*** Begin section ***
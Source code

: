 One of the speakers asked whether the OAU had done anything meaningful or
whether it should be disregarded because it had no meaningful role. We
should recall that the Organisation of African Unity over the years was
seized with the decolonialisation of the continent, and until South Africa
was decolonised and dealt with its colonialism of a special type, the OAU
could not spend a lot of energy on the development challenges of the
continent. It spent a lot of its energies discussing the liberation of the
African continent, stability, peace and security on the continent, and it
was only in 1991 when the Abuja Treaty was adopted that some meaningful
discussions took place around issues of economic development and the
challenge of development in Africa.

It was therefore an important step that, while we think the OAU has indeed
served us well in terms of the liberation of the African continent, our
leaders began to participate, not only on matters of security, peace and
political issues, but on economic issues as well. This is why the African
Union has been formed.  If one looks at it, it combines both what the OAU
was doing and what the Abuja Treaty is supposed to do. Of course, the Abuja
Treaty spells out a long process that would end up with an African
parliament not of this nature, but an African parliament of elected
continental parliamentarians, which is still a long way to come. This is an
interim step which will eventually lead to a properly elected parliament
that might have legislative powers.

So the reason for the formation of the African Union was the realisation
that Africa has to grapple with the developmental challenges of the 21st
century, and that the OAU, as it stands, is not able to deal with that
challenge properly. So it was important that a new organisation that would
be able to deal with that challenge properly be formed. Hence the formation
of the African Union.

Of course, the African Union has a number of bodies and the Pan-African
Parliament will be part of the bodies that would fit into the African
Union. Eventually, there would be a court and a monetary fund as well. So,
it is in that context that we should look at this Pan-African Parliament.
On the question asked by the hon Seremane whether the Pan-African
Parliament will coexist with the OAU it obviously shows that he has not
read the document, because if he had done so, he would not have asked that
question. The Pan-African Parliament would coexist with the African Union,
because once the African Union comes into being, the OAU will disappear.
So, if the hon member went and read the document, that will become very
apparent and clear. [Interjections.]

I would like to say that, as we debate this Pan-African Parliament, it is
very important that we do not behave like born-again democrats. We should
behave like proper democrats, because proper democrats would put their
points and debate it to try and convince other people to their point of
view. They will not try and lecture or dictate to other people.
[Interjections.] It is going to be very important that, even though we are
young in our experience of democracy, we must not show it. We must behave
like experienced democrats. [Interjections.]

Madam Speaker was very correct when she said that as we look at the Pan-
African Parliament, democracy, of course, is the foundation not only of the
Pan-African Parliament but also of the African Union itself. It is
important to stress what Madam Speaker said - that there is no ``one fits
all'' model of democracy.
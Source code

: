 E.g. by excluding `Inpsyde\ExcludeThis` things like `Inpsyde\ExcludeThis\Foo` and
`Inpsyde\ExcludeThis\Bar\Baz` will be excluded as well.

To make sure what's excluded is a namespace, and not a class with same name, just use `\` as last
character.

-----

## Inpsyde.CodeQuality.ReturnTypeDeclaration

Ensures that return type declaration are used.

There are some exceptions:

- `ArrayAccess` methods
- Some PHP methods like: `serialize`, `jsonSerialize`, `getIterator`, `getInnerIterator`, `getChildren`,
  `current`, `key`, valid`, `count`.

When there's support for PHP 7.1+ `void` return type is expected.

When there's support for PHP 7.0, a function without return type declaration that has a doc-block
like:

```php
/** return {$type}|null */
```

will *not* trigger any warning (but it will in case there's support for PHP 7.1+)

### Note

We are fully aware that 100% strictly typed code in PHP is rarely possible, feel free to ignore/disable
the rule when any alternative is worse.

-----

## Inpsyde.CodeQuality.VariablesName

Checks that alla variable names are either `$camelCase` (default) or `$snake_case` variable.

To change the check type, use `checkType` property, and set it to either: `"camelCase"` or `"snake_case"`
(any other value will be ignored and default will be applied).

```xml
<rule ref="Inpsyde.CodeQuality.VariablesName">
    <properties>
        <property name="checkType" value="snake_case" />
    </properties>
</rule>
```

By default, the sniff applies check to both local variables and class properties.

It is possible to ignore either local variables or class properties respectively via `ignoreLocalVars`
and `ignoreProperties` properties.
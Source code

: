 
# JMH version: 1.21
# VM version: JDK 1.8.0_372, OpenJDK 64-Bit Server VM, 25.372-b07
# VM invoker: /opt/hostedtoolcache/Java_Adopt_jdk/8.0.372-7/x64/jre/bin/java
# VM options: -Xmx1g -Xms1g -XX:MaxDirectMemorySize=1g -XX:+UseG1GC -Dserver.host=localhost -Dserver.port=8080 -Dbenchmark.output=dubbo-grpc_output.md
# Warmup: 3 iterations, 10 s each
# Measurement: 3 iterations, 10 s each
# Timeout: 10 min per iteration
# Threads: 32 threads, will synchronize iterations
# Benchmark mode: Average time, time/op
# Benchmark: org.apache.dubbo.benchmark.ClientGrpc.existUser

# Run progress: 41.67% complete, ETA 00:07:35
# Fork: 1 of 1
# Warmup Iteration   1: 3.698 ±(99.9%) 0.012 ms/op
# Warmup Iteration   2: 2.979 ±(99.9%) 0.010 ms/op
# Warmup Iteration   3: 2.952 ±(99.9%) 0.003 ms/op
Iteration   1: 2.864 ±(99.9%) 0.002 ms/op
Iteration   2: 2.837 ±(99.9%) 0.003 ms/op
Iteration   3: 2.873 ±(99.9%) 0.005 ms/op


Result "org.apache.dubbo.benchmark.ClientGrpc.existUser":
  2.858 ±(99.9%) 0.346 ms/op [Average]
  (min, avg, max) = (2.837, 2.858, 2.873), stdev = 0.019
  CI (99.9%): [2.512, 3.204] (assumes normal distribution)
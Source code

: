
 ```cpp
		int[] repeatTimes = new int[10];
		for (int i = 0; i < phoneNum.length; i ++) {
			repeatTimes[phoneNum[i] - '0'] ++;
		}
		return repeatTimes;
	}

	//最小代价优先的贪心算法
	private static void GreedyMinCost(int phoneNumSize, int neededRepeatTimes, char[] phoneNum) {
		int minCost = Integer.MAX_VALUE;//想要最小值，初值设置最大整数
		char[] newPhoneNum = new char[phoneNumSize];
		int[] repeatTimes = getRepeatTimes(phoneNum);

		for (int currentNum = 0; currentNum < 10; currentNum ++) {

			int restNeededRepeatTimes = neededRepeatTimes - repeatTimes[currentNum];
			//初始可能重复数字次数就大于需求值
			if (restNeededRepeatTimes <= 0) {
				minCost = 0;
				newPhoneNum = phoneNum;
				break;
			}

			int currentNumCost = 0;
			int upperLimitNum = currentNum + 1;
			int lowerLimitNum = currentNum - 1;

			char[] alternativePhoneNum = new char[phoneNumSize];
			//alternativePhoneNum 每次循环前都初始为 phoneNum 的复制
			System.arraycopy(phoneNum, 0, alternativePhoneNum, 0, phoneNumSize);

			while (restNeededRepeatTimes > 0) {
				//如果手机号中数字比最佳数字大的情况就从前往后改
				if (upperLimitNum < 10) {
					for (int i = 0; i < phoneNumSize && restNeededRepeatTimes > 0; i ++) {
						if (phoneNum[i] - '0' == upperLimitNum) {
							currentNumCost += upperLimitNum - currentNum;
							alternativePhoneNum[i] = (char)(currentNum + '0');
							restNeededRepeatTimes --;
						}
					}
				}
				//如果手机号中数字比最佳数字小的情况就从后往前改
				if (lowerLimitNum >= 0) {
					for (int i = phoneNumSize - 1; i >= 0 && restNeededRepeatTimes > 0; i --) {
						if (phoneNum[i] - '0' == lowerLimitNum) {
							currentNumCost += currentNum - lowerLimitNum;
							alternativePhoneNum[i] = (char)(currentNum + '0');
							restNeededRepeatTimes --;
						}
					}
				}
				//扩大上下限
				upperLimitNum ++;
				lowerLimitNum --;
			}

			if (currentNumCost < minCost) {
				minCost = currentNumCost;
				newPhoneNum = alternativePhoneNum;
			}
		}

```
*** End section ***
■ BRIEF: Retype exactly the lines from the start of the entries through the one with "was decolonised and"; include both ends.

■ RESULT OF THIS EXERCISE:
Source code

: One of the speakers asked whether the OAU had done anything meaningful or
whether it should be disregarded because it had no meaningful role. We
should recall that the Organisation of African Unity over the years was
seized with the decolonialisation of the continent, and until South Africa
was decolonised and dealt with its colonialism of a special type, the OAU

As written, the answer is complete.